Wherever a line in the records below contains "today", copy that line.

===== Records

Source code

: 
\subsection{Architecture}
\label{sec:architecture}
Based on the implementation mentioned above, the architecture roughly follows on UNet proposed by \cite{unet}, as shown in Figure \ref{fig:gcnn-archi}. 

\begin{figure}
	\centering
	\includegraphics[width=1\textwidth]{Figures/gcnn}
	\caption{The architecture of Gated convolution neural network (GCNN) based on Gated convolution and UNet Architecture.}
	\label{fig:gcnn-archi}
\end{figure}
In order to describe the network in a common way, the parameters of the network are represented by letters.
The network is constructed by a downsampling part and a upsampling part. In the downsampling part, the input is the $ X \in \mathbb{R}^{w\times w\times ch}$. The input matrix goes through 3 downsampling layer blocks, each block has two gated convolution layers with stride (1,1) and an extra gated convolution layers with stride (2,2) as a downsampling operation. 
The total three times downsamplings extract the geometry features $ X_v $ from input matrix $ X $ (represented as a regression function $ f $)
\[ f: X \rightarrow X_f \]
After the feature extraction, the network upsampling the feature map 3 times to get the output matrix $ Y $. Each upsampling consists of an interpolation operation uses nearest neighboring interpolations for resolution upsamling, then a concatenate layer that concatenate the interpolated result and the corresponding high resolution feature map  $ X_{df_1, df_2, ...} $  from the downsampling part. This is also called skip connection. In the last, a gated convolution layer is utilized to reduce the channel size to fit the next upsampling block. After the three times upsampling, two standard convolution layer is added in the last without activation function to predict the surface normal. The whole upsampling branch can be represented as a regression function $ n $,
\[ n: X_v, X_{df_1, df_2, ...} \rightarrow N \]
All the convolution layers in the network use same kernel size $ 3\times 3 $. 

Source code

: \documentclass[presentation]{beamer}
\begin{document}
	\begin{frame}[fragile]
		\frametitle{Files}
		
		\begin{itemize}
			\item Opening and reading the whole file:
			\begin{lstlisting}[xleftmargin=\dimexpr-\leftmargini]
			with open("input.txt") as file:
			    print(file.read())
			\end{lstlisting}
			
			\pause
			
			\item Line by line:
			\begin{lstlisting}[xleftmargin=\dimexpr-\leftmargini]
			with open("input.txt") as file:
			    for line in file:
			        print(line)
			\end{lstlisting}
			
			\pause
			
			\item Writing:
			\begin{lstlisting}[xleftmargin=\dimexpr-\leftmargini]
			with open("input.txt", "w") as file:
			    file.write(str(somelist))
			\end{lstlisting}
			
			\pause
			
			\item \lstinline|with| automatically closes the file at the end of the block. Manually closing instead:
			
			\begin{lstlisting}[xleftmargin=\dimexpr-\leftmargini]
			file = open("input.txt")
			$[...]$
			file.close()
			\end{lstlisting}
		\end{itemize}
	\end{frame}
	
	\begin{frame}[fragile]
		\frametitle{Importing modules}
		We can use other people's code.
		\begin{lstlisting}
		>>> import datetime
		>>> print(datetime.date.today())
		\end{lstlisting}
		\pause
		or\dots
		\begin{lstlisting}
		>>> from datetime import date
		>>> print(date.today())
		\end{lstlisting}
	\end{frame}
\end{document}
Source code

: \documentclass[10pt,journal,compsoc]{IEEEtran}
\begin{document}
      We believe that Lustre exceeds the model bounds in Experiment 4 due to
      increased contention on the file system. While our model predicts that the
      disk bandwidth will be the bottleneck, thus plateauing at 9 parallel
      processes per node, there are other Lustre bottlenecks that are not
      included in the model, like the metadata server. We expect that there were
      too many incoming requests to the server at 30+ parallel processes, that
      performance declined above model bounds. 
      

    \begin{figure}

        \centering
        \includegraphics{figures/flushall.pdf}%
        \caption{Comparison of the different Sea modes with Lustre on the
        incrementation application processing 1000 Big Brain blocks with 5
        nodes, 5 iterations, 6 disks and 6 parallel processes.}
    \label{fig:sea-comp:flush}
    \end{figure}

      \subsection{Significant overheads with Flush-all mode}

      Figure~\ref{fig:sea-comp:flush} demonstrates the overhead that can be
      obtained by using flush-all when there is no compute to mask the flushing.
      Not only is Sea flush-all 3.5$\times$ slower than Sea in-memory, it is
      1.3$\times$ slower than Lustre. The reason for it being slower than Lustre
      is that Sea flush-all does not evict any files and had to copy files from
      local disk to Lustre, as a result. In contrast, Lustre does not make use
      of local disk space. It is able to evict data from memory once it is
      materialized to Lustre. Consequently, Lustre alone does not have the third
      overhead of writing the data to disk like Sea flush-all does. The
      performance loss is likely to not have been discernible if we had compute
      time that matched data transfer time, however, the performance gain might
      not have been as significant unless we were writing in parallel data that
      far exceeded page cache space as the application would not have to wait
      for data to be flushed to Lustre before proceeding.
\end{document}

==========

# Answer section
		>>> print(datetime.date.today())
		>>> print(date.today())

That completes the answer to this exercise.